Problem requirements:
The answer should be each line of the records that contains the word "apiKeyHeader"; please copy them all.

Dataset excerpts:

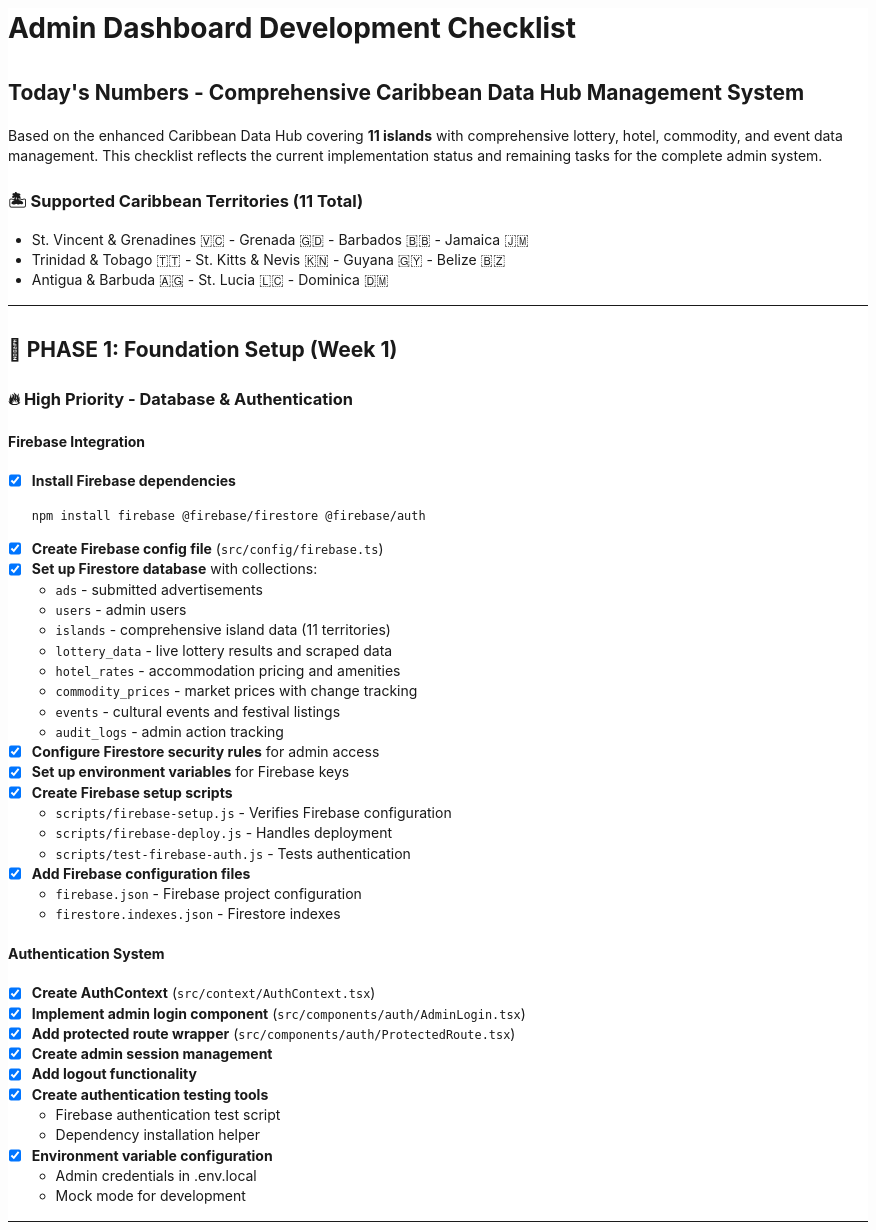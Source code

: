# Admin Dashboard Development Checklist
## Today's Numbers - Comprehensive Caribbean Data Hub Management System

Based on the enhanced Caribbean Data Hub covering **11 islands** with comprehensive lottery, hotel, commodity, and event data management. This checklist reflects the current implementation status and remaining tasks for the complete admin system.

### 🏝️ **Supported Caribbean Territories (11 Total)**
- St. Vincent & Grenadines 🇻🇨 - Grenada 🇬🇩 - Barbados 🇧🇧 - Jamaica 🇯🇲
- Trinidad & Tobago 🇹🇹 - St. Kitts & Nevis 🇰🇳 - Guyana 🇬🇾 - Belize 🇧🇿
- Antigua & Barbuda 🇦🇬 - St. Lucia 🇱🇨 - Dominica 🇩🇲

---

## 🎯 **PHASE 1: Foundation Setup (Week 1)**

### 🔥 High Priority - Database & Authentication

#### Firebase Integration
- [x] **Install Firebase dependencies**
  ```bash
  npm install firebase @firebase/firestore @firebase/auth
  ```
- [x] **Create Firebase config file** (`src/config/firebase.ts`)
- [x] **Set up Firestore database** with collections:
  - `ads` - submitted advertisements
  - `users` - admin users 
  - `islands` - comprehensive island data (11 territories)
  - `lottery_data` - live lottery results and scraped data
  - `hotel_rates` - accommodation pricing and amenities
  - `commodity_prices` - market prices with change tracking
  - `events` - cultural events and festival listings
  - `audit_logs` - admin action tracking
- [x] **Configure Firestore security rules** for admin access
- [x] **Set up environment variables** for Firebase keys
- [x] **Create Firebase setup scripts**
  - `scripts/firebase-setup.js` - Verifies Firebase configuration
  - `scripts/firebase-deploy.js` - Handles deployment
  - `scripts/test-firebase-auth.js` - Tests authentication
- [x] **Add Firebase configuration files**
  - `firebase.json` - Firebase project configuration
  - `firestore.indexes.json` - Firestore indexes

#### Authentication System
- [x] **Create AuthContext** (`src/context/AuthContext.tsx`)
- [x] **Implement admin login component** (`src/components/auth/AdminLogin.tsx`)
- [x] **Add protected route wrapper** (`src/components/auth/ProtectedRoute.tsx`)
- [x] **Create admin session management**
- [x] **Add logout functionality**
- [x] **Create authentication testing tools**
  - Firebase authentication test script
  - Dependency installation helper
- [x] **Environment variable configuration**
  - Admin credentials in .env.local
  - Mock mode for development

---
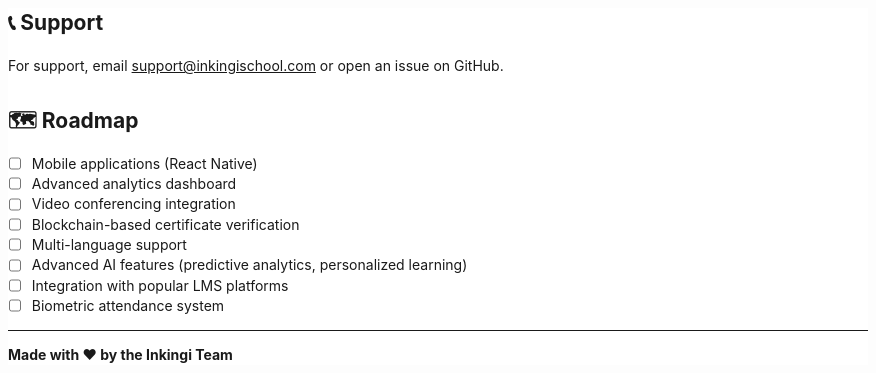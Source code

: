 ## 📞 Support

For support, email support@inkingischool.com or open an issue on GitHub.

## 🗺️ Roadmap

- [ ] Mobile applications (React Native)
- [ ] Advanced analytics dashboard
- [ ] Video conferencing integration
- [ ] Blockchain-based certificate verification
- [ ] Multi-language support
- [ ] Advanced AI features (predictive analytics, personalized learning)
- [ ] Integration with popular LMS platforms
- [ ] Biometric attendance system

---

**Made with ❤️ by the Inkingi Team**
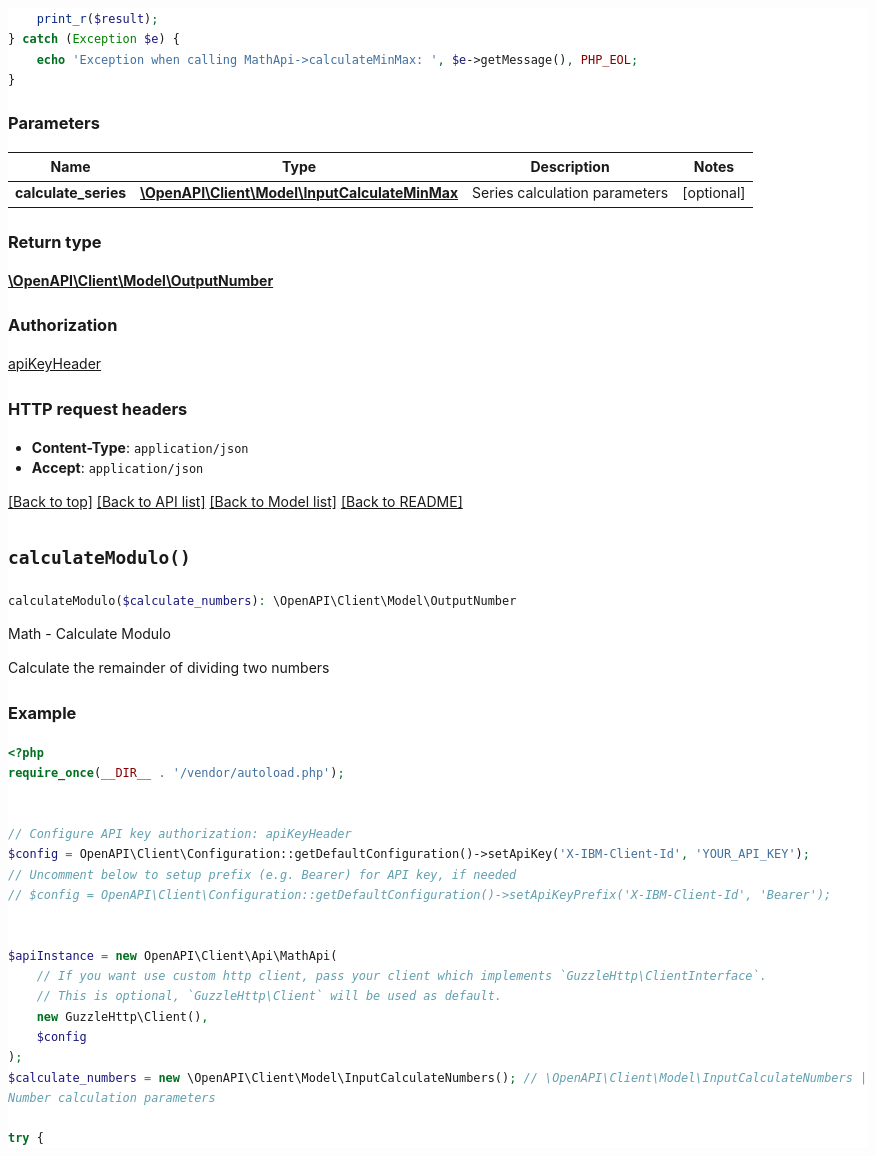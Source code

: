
 ```php
    print_r($result);
} catch (Exception $e) {
    echo 'Exception when calling MathApi->calculateMinMax: ', $e->getMessage(), PHP_EOL;
}
```

### Parameters

Name | Type | Description  | Notes
------------- | ------------- | ------------- | -------------
 **calculate_series** | [**\OpenAPI\Client\Model\InputCalculateMinMax**](../Model/InputCalculateMinMax.md)| Series calculation parameters | [optional]

### Return type

[**\OpenAPI\Client\Model\OutputNumber**](../Model/OutputNumber.md)

### Authorization

[apiKeyHeader](../../README.md#apiKeyHeader)

### HTTP request headers

- **Content-Type**: `application/json`
- **Accept**: `application/json`

[[Back to top]](#) [[Back to API list]](../../README.md#endpoints)
[[Back to Model list]](../../README.md#models)
[[Back to README]](../../README.md)

## `calculateModulo()`

```php
calculateModulo($calculate_numbers): \OpenAPI\Client\Model\OutputNumber
```

Math - Calculate Modulo

Calculate the remainder of dividing two numbers

### Example

```php
<?php
require_once(__DIR__ . '/vendor/autoload.php');


// Configure API key authorization: apiKeyHeader
$config = OpenAPI\Client\Configuration::getDefaultConfiguration()->setApiKey('X-IBM-Client-Id', 'YOUR_API_KEY');
// Uncomment below to setup prefix (e.g. Bearer) for API key, if needed
// $config = OpenAPI\Client\Configuration::getDefaultConfiguration()->setApiKeyPrefix('X-IBM-Client-Id', 'Bearer');


$apiInstance = new OpenAPI\Client\Api\MathApi(
    // If you want use custom http client, pass your client which implements `GuzzleHttp\ClientInterface`.
    // This is optional, `GuzzleHttp\Client` will be used as default.
    new GuzzleHttp\Client(),
    $config
);
$calculate_numbers = new \OpenAPI\Client\Model\InputCalculateNumbers(); // \OpenAPI\Client\Model\InputCalculateNumbers | Number calculation parameters

try {
```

Result:
[apiKeyHeader](../../README.md#apiKeyHeader)
// Configure API key authorization: apiKeyHeader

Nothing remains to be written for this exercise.